Exercise aim: Without the images, repeat every line of the listing exactly.

BEGIN Data excerpts

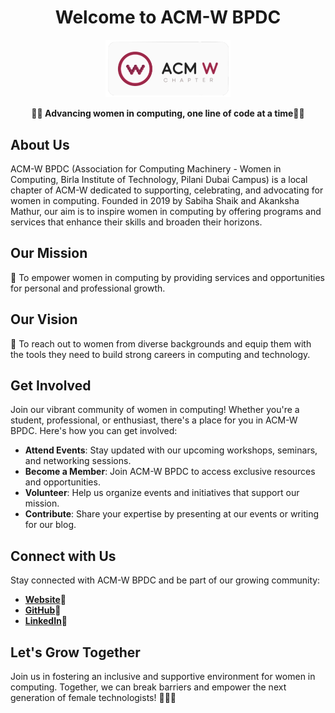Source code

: 

**<h1 align="center">Welcome to ACM-W BPDC</h1>**
<p align="center">
  <a href="https://www.acm.org/women">
    <img src="acmwlogo.png" alt="ACM-W Logo" width="200"/>
  </a>
</p>


**<p align="center">👩‍💻 Advancing women in computing, one line of code at a time👩‍💼</p>**


## About Us
ACM-W BPDC (Association for Computing Machinery - Women in Computing, Birla Institute of Technology, Pilani Dubai Campus) is a local chapter of ACM-W dedicated to supporting, celebrating, and advocating for women in computing. Founded in 2019 by Sabiha Shaik and Akanksha Mathur, our aim is to inspire women in computing by offering programs and services that enhance their skills and broaden their horizons.

## Our Mission

🌟 To empower women in computing by providing services and opportunities for personal and professional growth.

## Our Vision

🚀 To reach out to women from diverse backgrounds and equip them with the tools they need to build strong careers in computing and technology.

## Get Involved

Join our vibrant community of women in computing! Whether you're a student, professional, or enthusiast, there's a place for you in ACM-W BPDC. Here's how you can get involved:

- **Attend Events**: Stay updated with our upcoming workshops, seminars, and networking sessions.
- **Become a Member**: Join ACM-W BPDC to access exclusive resources and opportunities.
- **Volunteer**: Help us organize events and initiatives that support our mission.
- **Contribute**: Share your expertise by presenting at our events or writing for our blog.

## Connect with Us

Stay connected with ACM-W BPDC and be part of our growing community:

- [**Website**](https://www.acmbpdc.org/w)🔗
- [**GitHub**](https://github.com/acmw-bpdc)🐙
- [**LinkedIn**](https://ae.linkedin.com/company/acmw-bpdc)💼


## Let's Grow Together

Join us in fostering an inclusive and supportive environment for women in computing. Together, we can break barriers and empower the next generation of female technologists! 💪👩‍💻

END Data excerpts

Output of the task:
Source code

: 

**<h1 align="center">Welcome to ACM-W BPDC</h1>**
<p align="center">
  <a href="https://www.acm.org/women">
    <img src="acmwlogo.png" alt="ACM-W Logo" width="200"/>
  </a>
</p>


**<p align="center">👩‍💻 Advancing women in computing, one line of code at a time👩‍💼</p>**


## About Us
ACM-W BPDC (Association for Computing Machinery - Women in Computing, Birla Institute of Technology, Pilani Dubai Campus) is a local chapter of ACM-W dedicated to supporting, celebrating, and advocating for women in computing. Founded in 2019 by Sabiha Shaik and Akanksha Mathur, our aim is to inspire women in computing by offering programs and services that enhance their skills and broaden their horizons.

## Our Mission

🌟 To empower women in computing by providing services and opportunities for personal and professional growth.

## Our Vision

🚀 To reach out to women from diverse backgrounds and equip them with the tools they need to build strong careers in computing and technology.

## Get Involved

Join our vibrant community of women in computing! Whether you're a student, professional, or enthusiast, there's a place for you in ACM-W BPDC. Here's how you can get involved:

- **Attend Events**: Stay updated with our upcoming workshops, seminars, and networking sessions.
- **Become a Member**: Join ACM-W BPDC to access exclusive resources and opportunities.
- **Volunteer**: Help us organize events and initiatives that support our mission.
- **Contribute**: Share your expertise by presenting at our events or writing for our blog.

## Connect with Us

Stay connected with ACM-W BPDC and be part of our growing community:

- [**Website**](https://www.acmbpdc.org/w)🔗
- [**GitHub**](https://github.com/acmw-bpdc)🐙
- [**LinkedIn**](https://ae.linkedin.com/company/acmw-bpdc)💼


## Let's Grow Together

Join us in fostering an inclusive and supportive environment for women in computing. Together, we can break barriers and empower the next generation of female technologists! 💪👩‍💻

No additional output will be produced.